Give the lines below again exactly, starting with the line that holds "SAVE_TABLE(rFile, rTable);" and going on through the line that holds "SAVE_ROW(rFile, rTable, rRow);".

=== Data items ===

::::::::::

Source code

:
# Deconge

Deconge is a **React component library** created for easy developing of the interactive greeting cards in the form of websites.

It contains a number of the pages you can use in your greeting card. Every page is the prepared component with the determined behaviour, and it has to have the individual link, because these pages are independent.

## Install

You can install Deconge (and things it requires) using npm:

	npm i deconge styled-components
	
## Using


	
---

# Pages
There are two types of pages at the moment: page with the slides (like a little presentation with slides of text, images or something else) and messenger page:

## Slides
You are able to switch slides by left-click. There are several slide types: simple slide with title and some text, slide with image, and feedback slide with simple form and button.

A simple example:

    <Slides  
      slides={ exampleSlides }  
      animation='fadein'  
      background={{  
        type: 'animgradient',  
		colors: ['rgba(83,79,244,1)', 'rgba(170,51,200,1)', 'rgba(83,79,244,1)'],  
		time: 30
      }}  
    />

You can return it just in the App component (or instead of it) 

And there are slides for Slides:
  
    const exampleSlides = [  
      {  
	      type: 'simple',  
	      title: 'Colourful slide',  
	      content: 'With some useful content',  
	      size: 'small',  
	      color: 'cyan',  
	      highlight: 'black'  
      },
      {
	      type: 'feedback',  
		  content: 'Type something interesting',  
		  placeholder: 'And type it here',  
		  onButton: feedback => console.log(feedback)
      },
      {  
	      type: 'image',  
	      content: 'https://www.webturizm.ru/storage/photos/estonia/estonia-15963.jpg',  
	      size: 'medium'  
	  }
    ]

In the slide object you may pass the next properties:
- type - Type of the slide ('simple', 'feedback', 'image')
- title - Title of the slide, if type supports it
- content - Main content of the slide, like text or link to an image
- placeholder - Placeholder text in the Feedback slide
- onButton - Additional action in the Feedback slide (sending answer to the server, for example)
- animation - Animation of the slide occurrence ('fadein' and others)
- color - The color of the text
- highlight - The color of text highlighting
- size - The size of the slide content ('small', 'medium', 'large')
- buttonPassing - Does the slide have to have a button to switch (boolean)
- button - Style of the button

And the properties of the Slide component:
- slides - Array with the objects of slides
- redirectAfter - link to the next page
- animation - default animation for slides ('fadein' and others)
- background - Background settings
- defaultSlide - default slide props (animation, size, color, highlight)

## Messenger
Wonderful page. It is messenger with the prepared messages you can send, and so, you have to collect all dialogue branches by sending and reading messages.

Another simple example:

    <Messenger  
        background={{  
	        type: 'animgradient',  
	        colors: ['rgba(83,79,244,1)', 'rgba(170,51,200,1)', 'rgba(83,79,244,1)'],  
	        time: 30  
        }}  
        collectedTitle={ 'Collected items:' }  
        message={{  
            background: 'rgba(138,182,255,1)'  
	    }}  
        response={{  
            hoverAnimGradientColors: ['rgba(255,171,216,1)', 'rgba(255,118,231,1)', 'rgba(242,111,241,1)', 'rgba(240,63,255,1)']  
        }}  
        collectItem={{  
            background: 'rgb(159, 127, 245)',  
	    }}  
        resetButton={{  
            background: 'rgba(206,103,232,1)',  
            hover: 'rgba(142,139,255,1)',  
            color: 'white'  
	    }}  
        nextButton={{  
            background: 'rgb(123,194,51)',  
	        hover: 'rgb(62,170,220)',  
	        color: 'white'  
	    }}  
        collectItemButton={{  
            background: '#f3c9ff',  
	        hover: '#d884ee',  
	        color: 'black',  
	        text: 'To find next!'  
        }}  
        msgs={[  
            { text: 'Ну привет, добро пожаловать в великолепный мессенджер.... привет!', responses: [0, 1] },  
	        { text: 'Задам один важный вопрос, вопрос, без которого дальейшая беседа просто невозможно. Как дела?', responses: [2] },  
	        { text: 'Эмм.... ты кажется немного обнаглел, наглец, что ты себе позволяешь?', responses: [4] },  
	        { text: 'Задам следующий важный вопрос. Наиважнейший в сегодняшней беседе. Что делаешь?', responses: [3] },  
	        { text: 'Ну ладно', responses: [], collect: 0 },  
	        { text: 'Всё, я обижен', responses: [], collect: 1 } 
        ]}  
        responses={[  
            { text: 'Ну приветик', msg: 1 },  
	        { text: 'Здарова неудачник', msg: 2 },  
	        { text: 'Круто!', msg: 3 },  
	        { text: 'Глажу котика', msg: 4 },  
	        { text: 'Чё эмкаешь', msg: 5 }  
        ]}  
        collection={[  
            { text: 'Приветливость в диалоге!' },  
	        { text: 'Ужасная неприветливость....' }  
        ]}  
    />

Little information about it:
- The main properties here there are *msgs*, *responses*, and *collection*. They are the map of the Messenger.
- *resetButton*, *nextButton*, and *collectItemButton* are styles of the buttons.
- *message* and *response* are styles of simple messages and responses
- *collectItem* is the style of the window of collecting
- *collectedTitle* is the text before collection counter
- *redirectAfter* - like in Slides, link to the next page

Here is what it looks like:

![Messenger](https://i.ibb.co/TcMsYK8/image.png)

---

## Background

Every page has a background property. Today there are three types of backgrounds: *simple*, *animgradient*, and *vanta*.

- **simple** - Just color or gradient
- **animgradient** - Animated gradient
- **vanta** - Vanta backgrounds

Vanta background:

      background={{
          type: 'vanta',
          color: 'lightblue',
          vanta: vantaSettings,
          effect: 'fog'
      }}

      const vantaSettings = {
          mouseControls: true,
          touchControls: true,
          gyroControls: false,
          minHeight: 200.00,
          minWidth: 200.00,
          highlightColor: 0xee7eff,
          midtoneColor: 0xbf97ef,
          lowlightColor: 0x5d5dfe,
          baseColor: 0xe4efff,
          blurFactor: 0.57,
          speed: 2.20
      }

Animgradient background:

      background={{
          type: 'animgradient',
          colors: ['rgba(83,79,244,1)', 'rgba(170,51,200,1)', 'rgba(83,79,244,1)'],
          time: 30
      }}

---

::::::::::

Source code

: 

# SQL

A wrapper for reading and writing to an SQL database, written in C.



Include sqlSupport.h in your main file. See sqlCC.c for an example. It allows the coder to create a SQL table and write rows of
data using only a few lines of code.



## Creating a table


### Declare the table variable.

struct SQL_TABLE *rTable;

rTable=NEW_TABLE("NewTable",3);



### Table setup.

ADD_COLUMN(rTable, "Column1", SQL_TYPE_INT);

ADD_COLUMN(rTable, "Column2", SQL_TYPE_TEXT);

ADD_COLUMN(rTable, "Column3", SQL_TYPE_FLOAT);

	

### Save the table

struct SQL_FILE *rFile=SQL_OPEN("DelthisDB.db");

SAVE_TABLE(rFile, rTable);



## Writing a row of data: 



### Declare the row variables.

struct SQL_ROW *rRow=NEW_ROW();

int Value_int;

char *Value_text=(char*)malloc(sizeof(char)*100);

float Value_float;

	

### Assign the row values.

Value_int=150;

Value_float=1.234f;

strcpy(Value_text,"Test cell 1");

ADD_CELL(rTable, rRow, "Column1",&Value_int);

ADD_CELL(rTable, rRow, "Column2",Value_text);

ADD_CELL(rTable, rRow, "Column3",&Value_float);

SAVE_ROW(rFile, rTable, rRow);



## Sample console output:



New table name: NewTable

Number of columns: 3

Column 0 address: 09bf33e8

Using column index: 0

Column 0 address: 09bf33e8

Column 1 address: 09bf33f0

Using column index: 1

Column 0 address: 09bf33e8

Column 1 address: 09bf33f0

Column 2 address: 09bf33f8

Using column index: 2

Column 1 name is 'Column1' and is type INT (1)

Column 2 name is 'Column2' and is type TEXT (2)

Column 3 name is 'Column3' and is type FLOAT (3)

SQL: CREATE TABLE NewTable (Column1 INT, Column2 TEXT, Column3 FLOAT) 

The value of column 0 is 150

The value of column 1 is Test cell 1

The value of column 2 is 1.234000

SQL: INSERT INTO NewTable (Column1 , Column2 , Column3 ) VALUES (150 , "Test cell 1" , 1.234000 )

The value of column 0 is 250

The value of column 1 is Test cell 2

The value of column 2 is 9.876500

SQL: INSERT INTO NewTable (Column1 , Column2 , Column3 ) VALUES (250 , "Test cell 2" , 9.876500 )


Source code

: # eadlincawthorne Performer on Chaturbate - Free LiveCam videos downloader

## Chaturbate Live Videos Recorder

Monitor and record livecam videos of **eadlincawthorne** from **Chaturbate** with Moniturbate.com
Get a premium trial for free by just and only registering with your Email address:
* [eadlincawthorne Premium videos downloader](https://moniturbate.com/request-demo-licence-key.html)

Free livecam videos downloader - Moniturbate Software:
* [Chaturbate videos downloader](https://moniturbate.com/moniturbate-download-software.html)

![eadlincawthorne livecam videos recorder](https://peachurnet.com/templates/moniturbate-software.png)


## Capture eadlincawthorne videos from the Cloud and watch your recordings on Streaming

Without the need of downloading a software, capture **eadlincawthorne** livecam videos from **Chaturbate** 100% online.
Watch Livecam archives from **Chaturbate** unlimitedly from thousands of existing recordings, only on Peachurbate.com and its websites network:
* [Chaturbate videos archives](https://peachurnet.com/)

::::::::::

=== Response area ===
SAVE_TABLE(rFile, rTable);



## Writing a row of data: 



### Declare the row variables.

struct SQL_ROW *rRow=NEW_ROW();

int Value_int;

char *Value_text=(char*)malloc(sizeof(char)*100);

float Value_float;

	

### Assign the row values.

Value_int=150;

Value_float=1.234f;

strcpy(Value_text,"Test cell 1");

ADD_CELL(rTable, rRow, "Column1",&Value_int);

ADD_CELL(rTable, rRow, "Column2",Value_text);

ADD_CELL(rTable, rRow, "Column3",&Value_float);

SAVE_ROW(rFile, rTable, rRow);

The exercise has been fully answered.